Depuis quelques années, la jurisprudence refuse aux victimes d'accidents du travail le droit d'agir selon les voies de droit commun en réparation de leur préjudice - en particulier, elle exclut dans ce cas le droit de saisir la Commission d'indemnisation des victimes d'infractions (la CIVI).

Cette commission, instituée dans le ressort de chaque tribunal de grande instance, permet à « toute personne ayant subi un préjudice résultant de faits volontaires ou non qui présentent le caractère matériel d'une infraction, (...) d'obtenir la réparation intégrale des dommages qui résultent des atteintes à la personne (...) », les indemnités ainsi accordées à la victime étant versées par le Fonds de garantie des victimes d'actes de terrorisme et autres infractions.

Ce refus repose sur l'article L. 451-1 du code de la sécurité sociale, qui précise que les actions en réparation des accidents du travail « ne peuvent être exercées, conformément au droit commun, par la victime ou ses ayants droit ». En vertu de ce texte, la Cour de cassation dénie aux victimes d'accidents du travail le droit de saisir la CIVI pour obtenir une réparation intégrale de leur préjudice,
même si l'accident est dû à un délit pour lequel l'employeur a été condamné pénalement.

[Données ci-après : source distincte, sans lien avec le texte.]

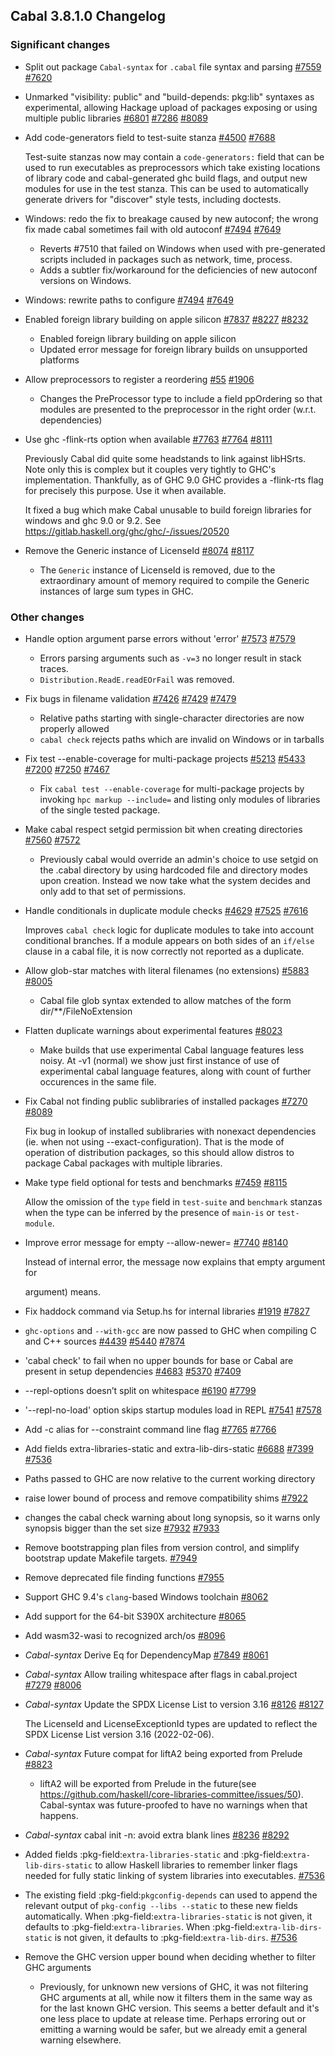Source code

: Cabal 3.8.1.0 Changelog
---

### Significant changes

- Split out package `Cabal-syntax` for `.cabal` file syntax and parsing [#7559](https://github.com/haskell/cabal/issues/7559) [#7620](https://github.com/haskell/cabal/pull/7620)

- Unmarked "visibility: public" and "build-depends: pkg:lib" syntaxes as experimental, allowing Hackage upload of packages exposing or using multiple public libraries [#6801](https://github.com/haskell/cabal/issues/6801) [#7286](https://github.com/haskell/cabal/issues/7286) [#8089](https://github.com/haskell/cabal/pull/8089)

- Add code-generators field to test-suite stanza [#4500](https://github.com/haskell/cabal/issues/4500) [#7688](https://github.com/haskell/cabal/pull/7688)

  Test-suite stanzas now may contain a `code-generators:` field that can be used to run executables as preprocessors which take existing locations of library code and cabal-generated ghc build flags, and output new modules for use in the test stanza. This can be used to automatically generate drivers for "discover" style tests, including doctests.

- Windows: redo the fix to breakage caused by new autoconf; the wrong fix made cabal sometimes fail with old autoconf [#7494](https://github.com/haskell/cabal/issues/7494) [#7649](https://github.com/haskell/cabal/issues/7649)

  - Reverts #7510 that failed on Windows when used with pre-generated scripts included in packages such as network, time, process.
  - Adds a subtler fix/workaround for the deficiencies of new autoconf versions on Windows.

- Windows: rewrite paths to configure [#7494](https://github.com/haskell/cabal/issues/7494) [#7649](https://github.com/haskell/cabal/issues/7649)
- Enabled foreign library building on apple silicon [#7837](https://github.com/haskell/cabal/issues/7837) [#8227](https://github.com/haskell/cabal/issues/8227) [#8232](https://github.com/haskell/cabal/pull/8232)

  - Enabled foreign library building on apple silicon
  - Updated error message for foreign library builds on unsupported platforms

- Allow preprocessors to register a reordering [#55](https://github.com/haskell/cabal/issues/55) [#1906](https://github.com/haskell/cabal/issues/1906)

  - Changes the PreProcessor type to include a field ppOrdering so that modules are presented to the preprocessor in the right order (w.r.t. dependencies)

- Use ghc -flink-rts option when available [#7763](https://github.com/haskell/cabal/issues/7763) [#7764](https://github.com/haskell/cabal/pull/7764) [#8111](https://github.com/haskell/cabal/pull/8111)

  Previously Cabal did quite some headstands to link against libHSrts.
  Note only this is complex but it couples very tightly to GHC's implementation.
  Thankfully, as of GHC 9.0 GHC provides a -flink-rts flag for precisely this purpose.
  Use it when available.

  It fixed a bug which make Cabal unusable to build foreign libraries for windows and ghc 9.0 or 9.2.
  See <https://gitlab.haskell.org/ghc/ghc/-/issues/20520>

- Remove the Generic instance of LicenseId [#8074](https://github.com/haskell/cabal/issues/8074) [#8117](https://github.com/haskell/cabal/pull/8117)

  - The `Generic` instance of LicenseId is removed, due to the extraordinary amount of memory required to compile
    the Generic instances of large sum types in GHC.


### Other changes

- Handle option argument parse errors without 'error' [#7573](https://github.com/haskell/cabal/issues/7573) [#7579](https://github.com/haskell/cabal/pull/7579)

  - Errors parsing arguments such as `-v=3` no longer result in
    stack traces.
  - `Distribution.ReadE.readEOrFail` was removed.

- Fix bugs in filename validation [#7426](https://github.com/haskell/cabal/issues/7426) [#7429](https://github.com/haskell/cabal/pull/7429) [#7479](https://github.com/haskell/cabal/pull/7479)

  - Relative paths starting with single-character directories are now properly allowed
  - `cabal check` rejects paths which are invalid on Windows or in tarballs

- Fix test --enable-coverage for multi-package projects [#5213](https://github.com/haskell/cabal/issues/5213) [#5433](https://github.com/haskell/cabal/issues/5433) [#7200](https://github.com/haskell/cabal/issues/7200) [#7250](https://github.com/haskell/cabal/pull/7250) [#7467](https://github.com/haskell/cabal/pull/7467)

  - Fix `cabal test --enable-coverage` for multi-package projects by invoking `hpc markup --include=` and listing only modules of libraries of the single tested package.

- Make cabal respect setgid permission bit when creating directories [#7560](https://github.com/haskell/cabal/issues/7560) [#7572](https://github.com/haskell/cabal/pull/7572)

  - Previously cabal would override an admin's choice to use setgid on the
    .cabal directory by using hardcoded file and directory modes upon
    creation. Instead we now take what the system decides and only add to
    that set of permissions.

- Handle conditionals in duplicate module checks [#4629](https://github.com/haskell/cabal/issues/4629) [#7525](https://github.com/haskell/cabal/issues/7525) [#7616](https://github.com/haskell/cabal/pull/7616)

  Improves `cabal check` logic for duplicate modules to take into account conditional branches. If a module appears on both sides of an `if/else` clause in a cabal file, it is now correctly not reported as a duplicate.

- Allow glob-star matches with literal filenames (no extensions) [#5883](https://github.com/haskell/cabal/issues/5883) [#8005](https://github.com/haskell/cabal/pull/8005)

  - Cabal file glob syntax extended to allow matches of the form dir/**/FileNoExtension

- Flatten duplicate warnings about experimental features [#8023](https://github.com/haskell/cabal/pull/8023)

  - Make builds that use experimental Cabal language features less noisy. At -v1
    (normal) we show just first instance of use of experimental cabal language
  features, along with count of further occurences in the same file.

- Fix Cabal not finding public sublibraries of installed packages [#7270](https://github.com/haskell/cabal/issues/7270) [#8089](https://github.com/haskell/cabal/pull/8089)

  Fix bug in lookup of installed sublibraries with nonexact dependencies (ie. when
  not using --exact-configuration). That is the mode of operation of distribution
  packages, so this should allow distros to package Cabal packages with multiple
  libraries.

- Make type field optional for tests and benchmarks [#7459](https://github.com/haskell/cabal/issues/7459) [#8115](https://github.com/haskell/cabal/pull/8115)

  Allow the omission of the `type` field in `test-suite` and `benchmark` stanzas
  when the type can be inferred by the presence of `main-is` or `test-module`.

- Improve error message for empty --allow-newer=  [#7740](https://github.com/haskell/cabal/issues/7740) [#8140](https://github.com/haskell/cabal/pull/8140)

  Instead of internal error, the message now explains that empty argument for

  argument) means.

- Fix haddock command via Setup.hs for internal libraries [#1919](https://github.com/haskell/cabal/issues/1919) [#7827](https://github.com/haskell/cabal/pull/7827)
- `ghc-options` and `--with-gcc` are now passed to GHC when compiling C and C++ sources [#4439](https://github.com/haskell/cabal/issues/4439) [#5440](https://github.com/haskell/cabal/pull/5440) [#7874](https://github.com/haskell/cabal/pull/7874)
- 'cabal check' to fail when no upper bounds for base or Cabal are present in setup dependencies [#4683](https://github.com/haskell/cabal/issues/4683) [#5370](https://github.com/haskell/cabal/pull/5370) [#7409](https://github.com/haskell/cabal/pull/7409)
- --repl-options doesn’t split on whitespace [#6190](https://github.com/haskell/cabal/issues/6190) [#7799](https://github.com/haskell/cabal/pull/7799)
- '--repl-no-load' option skips startup modules load in REPL [#7541](https://github.com/haskell/cabal/issues/7541) [#7578](https://github.com/haskell/cabal/pull/7578)
- Add -c alias for --constraint command line flag [#7765](https://github.com/haskell/cabal/issues/7765) [#7766](https://github.com/haskell/cabal/pull/7766)
- Add fields extra-libraries-static and extra-lib-dirs-static [#6688](https://github.com/haskell/cabal/issues/6688) [#7399](https://github.com/haskell/cabal/issues/7399) [#7536](https://github.com/haskell/cabal/pull/7536)
- Paths passed to GHC are now relative to the current working directory
- raise lower bound of process and remove compatibility shims [#7922](https://github.com/haskell/cabal/pull/7922)
- changes the cabal check warning about long synopsis, so it warns only synopsis bigger than the set size [#7932](https://github.com/haskell/cabal/issues/7932) [#7933](https://github.com/haskell/cabal/pull/7933)
- Remove bootstrapping plan files from version control, and simplify bootstrap update Makefile targets. [#7949](https://github.com/haskell/cabal/pull/7949)
- Remove deprecated file finding functions [#7955](https://github.com/haskell/cabal/pull/7955)
- Support GHC 9.4's `clang`-based Windows toolchain [#8062](https://github.com/haskell/cabal/pull/8062)
- Add support for the 64-bit S390X architecture [#8065](https://github.com/haskell/cabal/pull/8065)
- Add wasm32-wasi to recognized arch/os [#8096](https://github.com/haskell/cabal/pull/8096)

- *Cabal-syntax* Derive Eq for DependencyMap [#7849](https://github.com/haskell/cabal/issues/7849) [#8061](https://github.com/haskell/cabal/pull/8061)
- *Cabal-syntax* Allow trailing whitespace after flags in cabal.project [#7279](https://github.com/haskell/cabal/issues/7279) [#8006](https://github.com/haskell/cabal/pull/8006)
- *Cabal-syntax* Update the SPDX License List to version 3.16 [#8126](https://github.com/haskell/cabal/issues/8126) [#8127](https://github.com/haskell/cabal/pull/8127)

  The LicenseId and LicenseExceptionId types are updated to reflect the SPDX License List version 3.16 (2022-02-06).

- *Cabal-syntax* Future compat for liftA2 being exported from Prelude [#8823](https://github.com/haskell/cabal/pull/8823)

  - liftA2 will be exported from Prelude in the future(see https://github.com/haskell/core-libraries-committee/issues/50).
      Cabal-syntax was future-proofed to have no warnings when that happens.

- *Cabal-syntax* cabal init -n: avoid extra blank lines [#8236](https://github.com/haskell/cabal/issues/8236) [#8292](https://github.com/haskell/cabal/pull/8292)

- Added fields :pkg-field:`extra-libraries-static` and
  :pkg-field:`extra-lib-dirs-static` to allow Haskell libraries to remember
  linker flags needed for fully static linking of system libraries into executables. [#7536](https://github.com/haskell/cabal/pull/7536)

- The existing field :pkg-field:`pkgconfig-depends` can used to append the relevant
  output of ``pkg-config --libs --static`` to these new fields automatically.
  When :pkg-field:`extra-libraries-static` is not given, it defaults to
  :pkg-field:`extra-libraries`. When :pkg-field:`extra-lib-dirs-static` is not
  given, it defaults to :pkg-field:`extra-lib-dirs`. [#7536](https://github.com/haskell/cabal/pull/7536)

- Remove the GHC version upper bound when deciding whether to filter GHC arguments

  - Previously, for unknown new versions of GHC, it was not filtering GHC arguments at all, while now it filters them in the same way as for the last known GHC version. This seems a better default and it's one less place to update at release time. Perhaps erroring out or emitting a warning would be safer, but we already emit a general warning elsewhere.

Plus récemment, des salariés, victimes au temps et lieu de travail de coups et blessures volontaires cette fois, ont tenté de faire valoir leur droit à saisir la CIVI. Ils invoquaient l'article L. 452-5, qui constitue une exception à L. 451-1, et qui précise que « lorsque l'accident est dû à la faute intentionnelle de l'employeur ou de l'un de ses préposés, la victime ou ses ayants droit conserve contre l'auteur de l'accident le droit de demander la réparation du préjudice causé, conformément aux règles du droit commun » où l'intégralité de ce préjudice n'est pas réparée par application des dispositions propres aux accidents du travail.

Cependant, la Cour de cassation a, là encore, refusé aux victimes le droit de saisir la CIVI.

Pourtant, en l'espèce, les coups et blessures volontaires infligés aux victimes par leurs collègues entraient bien dans la définition de la faute intentionnelle, lesdits collègues pouvant par ailleurs être considérés comme les « préposés » de l'employeur.

Mais du point de vue de la réparation, la qualification d'accident du travail semble, dans tous les cas, exclure l'application des dispositions propres à l'indemnisation des victimes d'infractions.